The house in Dillingham, Alaska, that was crowned the tightest residential building in the world .
Tom Marsik and his wife Kristin Donaldson, who completed the two-bedroom house in 2012, are moving so Marsik can take a new job as director of research at the Cold Climate Housing Research Center in Fairbanks, 500 miles to the north. They’re offering the house for $299,000.
The new owners won’t have to worry about the cost of heating the house, even if it’s located in a climate with about 11,000 heating degree days a year. With a roof insulated to R-140 and 28-inch-thick walls, the all-electric house was designed to be heated mostly with internal gains — appliances, body heat, and lighting — plus a little passive solar heat. But its real claim to fame is a that measured its air leakage at an astonishing 0.05 air changes per hour at a pressure difference of 50 pascals. By way of comparison, the Passivhaus standard allows 0.6 ach50.

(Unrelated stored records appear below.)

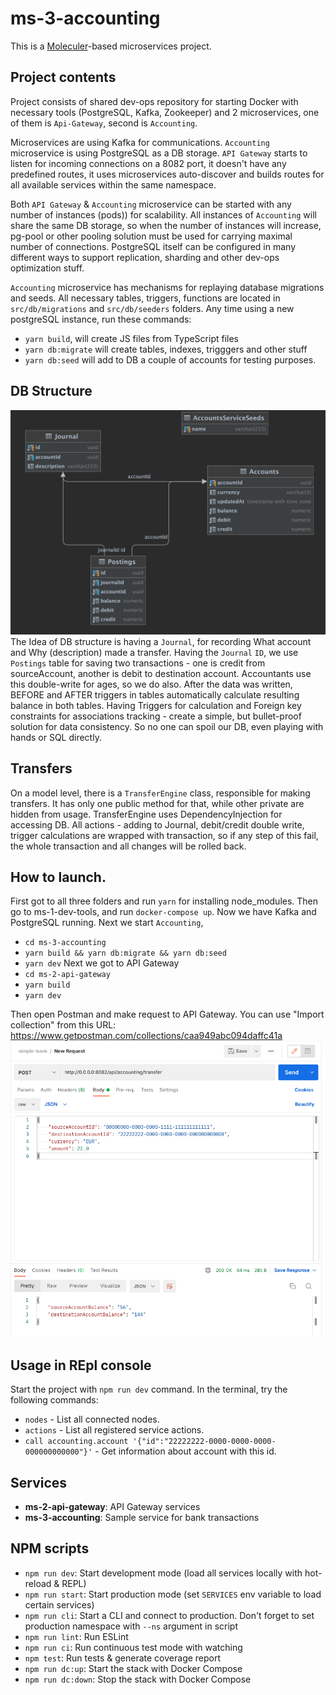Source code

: 
# ms-3-accounting
This is a [Moleculer](https://moleculer.services/)-based microservices project. 


## Project contents
Project consists of shared dev-ops repository for starting Docker with necessary tools (PostgreSQL, Kafka, Zookeeper)
and 2 microservices, one of them is `Api-Gateway`, second is `Accounting`. 

Microservices are using Kafka for communications. 
`Accounting` microservice is using PostgreSQL as a DB storage.
`API Gateway` starts to listen for incoming connections on a 8082 port, it doesn't 
have any predefined routes, it uses microservices auto-discover and builds routes for all available services within the same namespace.

Both `API Gateway` & `Accounting` microservice can be started with any number of instances (pods)) for scalability.
All instances of `Accounting` will share the same DB storage, so when the number of instances will increase,
pg-pool or other pooling solution must be used for carrying maximal number of connections.
PostgreSQL itself can be configured in many different ways to support replication, sharding and other dev-ops optimization stuff.

`Accounting` microservice has mechanisms for replaying database migrations and seeds. All necessary tables, triggers, functions are located in `src/db/migrations` and `src/db/seeders` folders.
Any time using a new postgreSQL instance, run these commands:
- `yarn build`, will create JS files from TypeScript files
- `yarn db:migrate` will create tables, indexes, trigggers and other stuff
- `yarn db:seed` will add to DB a couple of accounts for testing purposes.

## DB Structure
![DB Structure](db.jpg)
The Idea of DB structure is having a `Journal`, for recording What account and Why (description) made a transfer. Having the `Journal` `ID`,
we use `Postings` table for saving two transactions - one is credit from sourceAccount, another is debit to destination account.
Accountants use this double-write for ages, so we do also.
After the data was written, BEFORE and AFTER triggers in tables automatically calculate resulting balance in both tables.
Having Triggers for calculation and Foreign key constraints for associations tracking - create a simple, but bullet-proof solution for data consistency. 
So no one can spoil our DB, even playing with hands or SQL directly.

## Transfers
On a model level, there is a `TransferEngine` class, responsible for making transfers. It has only one public method for that, while other private are hidden from usage.
TransferEngine uses DependencyInjection for accessing DB.
All actions - adding to Journal, debit/credit double write, trigger calculations are wrapped with transaction, so if any step of this fail, the whole transaction and all changes will be rolled back.

## How to launch.
First got to all three folders and run `yarn` for installing node_modules.
Then go to ms-1-dev-tools, and run `docker-compose up`.
Now we have Kafka and PostgreSQL running.
Next we start `Accounting`, 
 - `cd ms-3-accounting`
 - `yarn build && yarn db:migrate && yarn db:seed`
 - `yarn dev`
Next we got to API Gateway
 - `cd ms-2-api-gateway`
 - `yarn build`
 - `yarn dev`

Then open Postman and make request to API Gateway. You can use 
"Import collection" from this URL: https://www.getpostman.com/collections/caa949abc094daffc41a
![Postman](postman.png)

## Usage in REpl console
Start the project with `npm run dev` command. 
In the terminal, try the following commands:
- `nodes` - List all connected nodes.
- `actions` - List all registered service actions.
- `call accounting.account '{"id":"22222222-0000-0000-0000-000000000000"}'` - Get information about account with this id.


## Services
- **ms-2-api-gateway**: API Gateway services
- **ms-3-accounting**: Sample service for bank transactions

## NPM scripts

- `npm run dev`: Start development mode (load all services locally with hot-reload & REPL)
- `npm run start`: Start production mode (set `SERVICES` env variable to load certain services)
- `npm run cli`: Start a CLI and connect to production. Don't forget to set production namespace with `--ns` argument in script
- `npm run lint`: Run ESLint
- `npm run ci`: Run continuous test mode with watching
- `npm test`: Run tests & generate coverage report
- `npm run dc:up`: Start the stack with Docker Compose
- `npm run dc:down`: Stop the stack with Docker Compose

Marsik is an associate professor of sustainable energy at the University of Alaska at Fairbanks’ Bristol Bay Campus who wanted to prove that a combination of a very small footprint and “super-efficient construction technology” could result in extremely low energy use.
He’s done that in spades. Although there’s nothing exotic about the building materials the couple used — wood framing, cellulose insulation, Energy Star appliances — the extremely tight building envelope and copious amounts of insulation mean that the house can be heated with about $15 worth of electricity per month.
The house, overlooking Scandinavian Creek and an expanse of tundra, has two bedrooms and one bathroom on a 24-foot by 24-foot footprint. It’s built something like a house with double-stud walls except that the distance between the inner and outer walls is much greater, allowing for R-90 worth of cellulose insulation. The depth of the insulation in the roof assembly is about 3 feet.
The house has three fiberglass-framed windows with triple glazing, an exterior door that’s mostly glass, and a heat-recovery ventilator.
Living in a cozy box
In an article for Alaska Building Science News, Marsik wrote that from January 1, 2012 through the end of April that year, the house used 1,620 kWh of electricity, or only about 400 kWh a month for heat, lights, hot water, and appliances. Modeling had predicted the house would use 1,520 kWh over the same four-month period. Marsik said the small discrepancy could be explained by an unusually cold winter that year.
“It is interesting to point out that our house uses less electricity than an average house in Dillingham,” Marsik’s article said. “This, coupled with the fact that our house uses no heating fuel, results in a significantly lower energy bill.” Marsik calculated savings at $4,000 a year when compared to an average house in town, but it could be even more as energy costs go up in the future.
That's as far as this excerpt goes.